I hand tuned the gyro_favor factor to get the desired response. Overall I was very happy with the performance of the filter, given how simple it was to implement. As shown in the graph, the complementary output has the smoothness of the gyroscope output, yet remains inline with the average of the accelerometer data.

Sample Data

To test the speed I am able to sample the IMU, I removed all print statements and wrote a loop that would take as many measurements as possible in one second.

The measured data speed

The measured data speed

This resulted in 138 samples per second.

I then setup a system to store all of my data in buffers. By storing the data locally I can have the car execute a trick and send it after it's done.

I did so using a struct holding relevant linked lists and a set of enable flags.

enum  BUFFER_TYPE {ACCEL, GYRO, MAG, TOF, POSE, NA};
struct {
    LinkedList<THREE_AXIS> accel;
    LinkedList<THREE_AXIS> gyro;
    LinkedList<THREE_AXIS> mag;
    LinkedList<TOF_DATA> tof;
    LinkedList<THREE_AXIS> pose_rot;


    bool enabled[5];
} data_buffers;

Each of these buffers can be enabled and disabled separately. By using a different buffer for each type of data, I can only store the data I need. On a memory limited system like the Artemis, this means we can take many more measurements before sending them to the laptop.

On the Python side, I can send a command to enable, disable, and read a buffer. A full cycle looks like:

ble.send_command(CMD.ENABLE_BUFFER, "ACCEL")
time.sleep(10) # Wait for measurements
ble.send_command(CMD.DISABLE_BUFFER, "ACCEL")
ble.start_notify(ble.uuid['RX_STRING'], ble_msg_handler)
CURR_LOG_ARRAY = accel
ble.send_command(CMD.RETRIEVE_BUFFER, "POSE")

Executing this code fills the CURR_LOG_ARRAY with tuples containing timestamped data from the retrieved buffer.

Cut the Coord

We have two LiPo batteries available for our car. One is 650mAh and the other is 800mAh. I am using a separate battery for the MCU and the motors to reduce the electromagnetic interference between the motors and sensors.

Because the Artemis draws practically no power, I am reserving the larger battery for use with the motors. This will make the car run for longer.

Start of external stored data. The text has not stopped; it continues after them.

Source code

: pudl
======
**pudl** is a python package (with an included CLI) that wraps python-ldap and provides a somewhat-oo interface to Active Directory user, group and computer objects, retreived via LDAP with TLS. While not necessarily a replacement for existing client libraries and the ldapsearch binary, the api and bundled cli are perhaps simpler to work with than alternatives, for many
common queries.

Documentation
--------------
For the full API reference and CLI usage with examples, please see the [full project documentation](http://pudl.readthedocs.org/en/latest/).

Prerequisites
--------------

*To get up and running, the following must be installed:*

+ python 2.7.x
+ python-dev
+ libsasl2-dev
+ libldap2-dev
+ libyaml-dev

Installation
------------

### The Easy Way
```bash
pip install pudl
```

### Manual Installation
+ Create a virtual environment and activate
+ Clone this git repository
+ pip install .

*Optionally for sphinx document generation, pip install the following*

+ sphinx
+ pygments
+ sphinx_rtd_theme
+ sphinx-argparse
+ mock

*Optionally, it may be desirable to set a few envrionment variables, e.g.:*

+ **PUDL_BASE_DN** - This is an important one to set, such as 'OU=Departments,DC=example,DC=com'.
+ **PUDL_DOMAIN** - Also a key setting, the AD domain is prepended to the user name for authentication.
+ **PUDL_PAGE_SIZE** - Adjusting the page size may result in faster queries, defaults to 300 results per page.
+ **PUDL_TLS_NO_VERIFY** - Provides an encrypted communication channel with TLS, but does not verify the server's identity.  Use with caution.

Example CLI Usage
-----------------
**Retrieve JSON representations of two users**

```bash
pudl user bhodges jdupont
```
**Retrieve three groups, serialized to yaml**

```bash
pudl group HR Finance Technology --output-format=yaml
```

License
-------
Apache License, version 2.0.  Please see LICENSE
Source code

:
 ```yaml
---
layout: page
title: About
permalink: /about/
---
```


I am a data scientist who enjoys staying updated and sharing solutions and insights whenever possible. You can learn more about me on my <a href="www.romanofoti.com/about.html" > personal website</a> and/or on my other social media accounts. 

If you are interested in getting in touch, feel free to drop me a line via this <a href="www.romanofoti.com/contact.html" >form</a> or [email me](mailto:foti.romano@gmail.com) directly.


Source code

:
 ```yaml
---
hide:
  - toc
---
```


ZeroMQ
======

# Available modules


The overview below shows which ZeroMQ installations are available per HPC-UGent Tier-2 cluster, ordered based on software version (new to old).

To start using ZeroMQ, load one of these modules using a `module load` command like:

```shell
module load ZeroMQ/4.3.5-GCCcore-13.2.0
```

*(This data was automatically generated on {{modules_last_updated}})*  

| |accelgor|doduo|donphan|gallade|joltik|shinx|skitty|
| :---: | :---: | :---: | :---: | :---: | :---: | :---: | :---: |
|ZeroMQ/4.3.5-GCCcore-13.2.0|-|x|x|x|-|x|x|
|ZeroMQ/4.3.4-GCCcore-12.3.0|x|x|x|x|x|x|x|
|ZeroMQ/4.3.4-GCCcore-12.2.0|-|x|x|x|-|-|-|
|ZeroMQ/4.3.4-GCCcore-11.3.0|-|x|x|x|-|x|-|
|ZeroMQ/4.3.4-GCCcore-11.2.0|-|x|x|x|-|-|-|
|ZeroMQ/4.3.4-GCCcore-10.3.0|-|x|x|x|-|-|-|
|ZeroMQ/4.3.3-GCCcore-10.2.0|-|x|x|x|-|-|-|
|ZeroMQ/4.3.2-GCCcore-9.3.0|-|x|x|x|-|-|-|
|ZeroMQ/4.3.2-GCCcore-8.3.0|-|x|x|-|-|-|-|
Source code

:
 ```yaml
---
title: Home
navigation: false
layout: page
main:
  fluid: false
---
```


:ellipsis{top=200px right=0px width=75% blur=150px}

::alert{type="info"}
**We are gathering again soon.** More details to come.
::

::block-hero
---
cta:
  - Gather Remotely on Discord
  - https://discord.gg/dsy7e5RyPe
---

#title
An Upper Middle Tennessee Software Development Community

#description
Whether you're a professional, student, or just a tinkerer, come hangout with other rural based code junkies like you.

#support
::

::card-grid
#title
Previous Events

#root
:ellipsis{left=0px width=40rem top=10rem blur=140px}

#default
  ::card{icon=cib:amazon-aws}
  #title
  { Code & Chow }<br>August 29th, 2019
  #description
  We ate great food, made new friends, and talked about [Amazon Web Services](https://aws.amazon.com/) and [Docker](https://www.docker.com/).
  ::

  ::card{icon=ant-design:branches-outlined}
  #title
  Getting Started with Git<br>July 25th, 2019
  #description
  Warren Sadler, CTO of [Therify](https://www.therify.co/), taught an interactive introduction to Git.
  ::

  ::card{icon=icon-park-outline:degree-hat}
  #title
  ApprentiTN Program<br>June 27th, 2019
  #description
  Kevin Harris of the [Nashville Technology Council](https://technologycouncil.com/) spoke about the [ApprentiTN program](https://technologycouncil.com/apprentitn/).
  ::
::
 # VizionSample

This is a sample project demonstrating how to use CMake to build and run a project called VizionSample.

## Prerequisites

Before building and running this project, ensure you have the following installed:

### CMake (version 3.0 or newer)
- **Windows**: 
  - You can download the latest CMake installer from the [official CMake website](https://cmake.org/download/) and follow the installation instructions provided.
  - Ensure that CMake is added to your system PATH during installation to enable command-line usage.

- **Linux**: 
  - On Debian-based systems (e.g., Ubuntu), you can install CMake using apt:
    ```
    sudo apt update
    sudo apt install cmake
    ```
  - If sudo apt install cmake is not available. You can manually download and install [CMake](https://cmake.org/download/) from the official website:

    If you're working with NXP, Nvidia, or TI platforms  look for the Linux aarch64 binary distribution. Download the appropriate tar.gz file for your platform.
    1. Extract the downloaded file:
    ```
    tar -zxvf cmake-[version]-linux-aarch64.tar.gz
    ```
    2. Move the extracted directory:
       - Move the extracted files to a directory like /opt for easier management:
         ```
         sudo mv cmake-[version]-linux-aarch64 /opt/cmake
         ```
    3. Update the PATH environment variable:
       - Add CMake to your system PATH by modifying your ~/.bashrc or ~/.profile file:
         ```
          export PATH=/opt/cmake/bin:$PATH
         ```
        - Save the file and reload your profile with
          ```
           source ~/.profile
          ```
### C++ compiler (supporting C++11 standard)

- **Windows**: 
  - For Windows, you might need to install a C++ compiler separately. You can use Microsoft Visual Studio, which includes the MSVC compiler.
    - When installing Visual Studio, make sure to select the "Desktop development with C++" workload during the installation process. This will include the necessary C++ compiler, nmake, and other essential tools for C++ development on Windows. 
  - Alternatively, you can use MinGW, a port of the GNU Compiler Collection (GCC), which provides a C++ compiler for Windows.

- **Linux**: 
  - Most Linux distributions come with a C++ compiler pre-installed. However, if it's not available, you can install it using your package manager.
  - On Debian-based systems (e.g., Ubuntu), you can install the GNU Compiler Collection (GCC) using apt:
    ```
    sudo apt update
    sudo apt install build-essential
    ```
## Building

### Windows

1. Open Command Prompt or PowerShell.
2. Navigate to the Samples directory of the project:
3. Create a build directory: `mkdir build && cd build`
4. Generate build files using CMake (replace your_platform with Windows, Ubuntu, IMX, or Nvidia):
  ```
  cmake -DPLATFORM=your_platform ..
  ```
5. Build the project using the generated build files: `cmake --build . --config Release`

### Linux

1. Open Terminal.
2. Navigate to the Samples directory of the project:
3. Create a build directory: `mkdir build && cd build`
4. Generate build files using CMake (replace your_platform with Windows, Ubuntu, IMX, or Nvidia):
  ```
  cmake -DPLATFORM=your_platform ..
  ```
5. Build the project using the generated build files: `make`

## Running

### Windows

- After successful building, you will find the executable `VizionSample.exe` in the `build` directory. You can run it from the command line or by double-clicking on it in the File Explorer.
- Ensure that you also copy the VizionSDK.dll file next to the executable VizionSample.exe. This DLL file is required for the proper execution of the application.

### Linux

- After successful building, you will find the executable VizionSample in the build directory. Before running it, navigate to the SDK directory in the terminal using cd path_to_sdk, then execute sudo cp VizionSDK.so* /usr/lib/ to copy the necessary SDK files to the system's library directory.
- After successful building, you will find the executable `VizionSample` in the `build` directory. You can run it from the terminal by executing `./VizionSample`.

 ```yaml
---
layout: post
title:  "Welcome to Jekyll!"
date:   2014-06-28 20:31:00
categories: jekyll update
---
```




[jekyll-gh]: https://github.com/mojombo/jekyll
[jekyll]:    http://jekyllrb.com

To confirm the Artemis can tetherless I attached it to the car with the sensors and battery.

The car The car

The car with the Artemis, sensors, and battery attached.

Record a Stunt

Below is a video of the car in motion and the corresponding sensor readings transmitted over BLE.

Graph of Pose

Graph of Accel

Graph of TOF readings

Notably, the acceleration data is exceptionally noisy. This is due to my IMU placement. While taping the sensors to the car, I placed the IMU directly above the car's two motors. DC motors create a huge about of electromagnetic interference, and caused large spikes in the data. Luckily, the complementary filter did a great job of handling the situation, as seen in the pose graph. The two TOF sensors were facing the same direction on the front of the car, so it makes sense that their readings would be correlated. It seems like there might be a calibration issue however, as the readings are significantly offset.